» WHAT THE TASK REQUIRES: Write out exactly the lines running from the line that includes "three faces of" to the end of the data, both ends included, and nothing besides.

» RAW DATA:

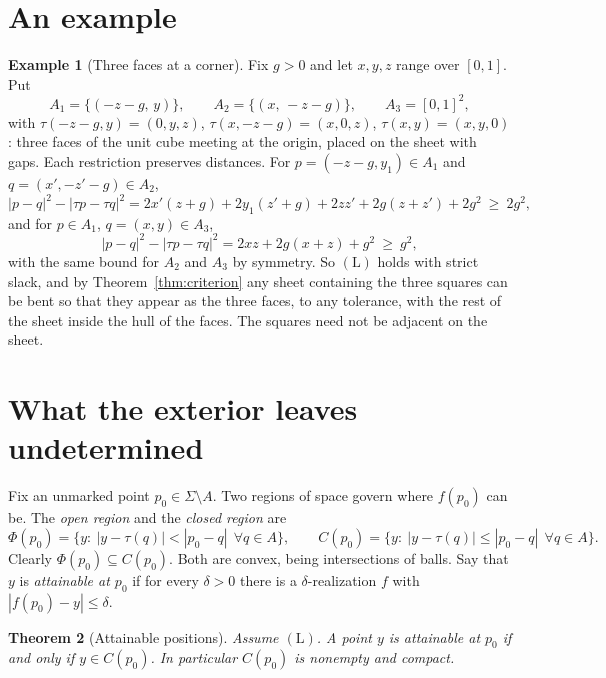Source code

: \documentclass[11pt]{article}
\newtheorem{theorem}{Theorem}
\theoremstyle{definition}
\newtheorem{example}[theorem]{Example}
\theoremstyle{remark}
\begin{document}
\section{An example}

\begin{example}[Three faces at a corner]\label{ex:corner}
Fix $g>0$ and let $x,y,z$ range over $[0,1]$. Put
\[
A_1=\{(-z-g,\,y)\},\qquad A_2=\{(x,\,-z-g)\},\qquad A_3=[0,1]^2,
\]
with $\tau(-z-g,y)=(0,y,z)$, $\tau(x,-z-g)=(x,0,z)$, $\tau(x,y)=(x,y,0)$: three faces of the unit cube meeting at the origin, placed on the sheet with gaps. Each restriction preserves distances. For $p=(-z-g,y_1)\in A_1$ and $q=(x',-z'-g)\in A_2$,
\[
|p-q|^2-|\tau p-\tau q|^2=2x'(z+g)+2y_1(z'+g)+2zz'+2g(z+z')+2g^2\ \ge\ 2g^2,
\]
and for $p\in A_1$, $q=(x,y)\in A_3$,
\[
|p-q|^2-|\tau p-\tau q|^2=2xz+2g(x+z)+g^2\ \ge\ g^2,
\]
with the same bound for $A_2$ and $A_3$ by symmetry. So $(\mathrm L)$ holds with strict slack, and by Theorem~\ref{thm:criterion} any sheet containing the three squares can be bent so that they appear as the three faces, to any tolerance, with the rest of the sheet inside the hull of the faces. The squares need not be adjacent on the sheet.
\end{example}

\section{What the exterior leaves undetermined}

Fix an unmarked point $p_0\in\Sigma\setminus A$. Two regions of space govern where $f(p_0)$ can be. The \emph{open region} and the \emph{closed region} are
\[
\Phi(p_0)=\{y:\ |y-\tau(q)|<|p_0-q|\ \ \forall q\in A\},\qquad
C(p_0)=\{y:\ |y-\tau(q)|\le|p_0-q|\ \ \forall q\in A\}.
\]
Clearly $\Phi(p_0)\subseteq C(p_0)$. Both are convex, being intersections of balls. Say that $y$ is \emph{attainable at $p_0$} if for every $\delta>0$ there is a $\delta$-realization $f$ with $|f(p_0)-y|\le\delta$.

\begin{theorem}[Attainable positions]\label{thm:attain}
Assume $(\mathrm L)$. A point $y$ is attainable at $p_0$ if and only if $y\in C(p_0)$. In particular $C(p_0)$ is nonempty and compact.
\end{theorem}
\end{document}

» THE COMPLETED TASK:
with $\tau(-z-g,y)=(0,y,z)$, $\tau(x,-z-g)=(x,0,z)$, $\tau(x,y)=(x,y,0)$: three faces of the unit cube meeting at the origin, placed on the sheet with gaps. Each restriction preserves distances. For $p=(-z-g,y_1)\in A_1$ and $q=(x',-z'-g)\in A_2$,
\[
|p-q|^2-|\tau p-\tau q|^2=2x'(z+g)+2y_1(z'+g)+2zz'+2g(z+z')+2g^2\ \ge\ 2g^2,
\]
and for $p\in A_1$, $q=(x,y)\in A_3$,
\[
|p-q|^2-|\tau p-\tau q|^2=2xz+2g(x+z)+g^2\ \ge\ g^2,
\]
with the same bound for $A_2$ and $A_3$ by symmetry. So $(\mathrm L)$ holds with strict slack, and by Theorem~\ref{thm:criterion} any sheet containing the three squares can be bent so that they appear as the three faces, to any tolerance, with the rest of the sheet inside the hull of the faces. The squares need not be adjacent on the sheet.
\end{example}

\section{What the exterior leaves undetermined}

Fix an unmarked point $p_0\in\Sigma\setminus A$. Two regions of space govern where $f(p_0)$ can be. The \emph{open region} and the \emph{closed region} are
\[
\Phi(p_0)=\{y:\ |y-\tau(q)|<|p_0-q|\ \ \forall q\in A\},\qquad
C(p_0)=\{y:\ |y-\tau(q)|\le|p_0-q|\ \ \forall q\in A\}.
\]
Clearly $\Phi(p_0)\subseteq C(p_0)$. Both are convex, being intersections of balls. Say that $y$ is \emph{attainable at $p_0$} if for every $\delta>0$ there is a $\delta$-realization $f$ with $|f(p_0)-y|\le\delta$.

\begin{theorem}[Attainable positions]\label{thm:attain}
Assume $(\mathrm L)$. A point $y$ is attainable at $p_0$ if and only if $y\in C(p_0)$. In particular $C(p_0)$ is nonempty and compact.
\end{theorem}
\end{document}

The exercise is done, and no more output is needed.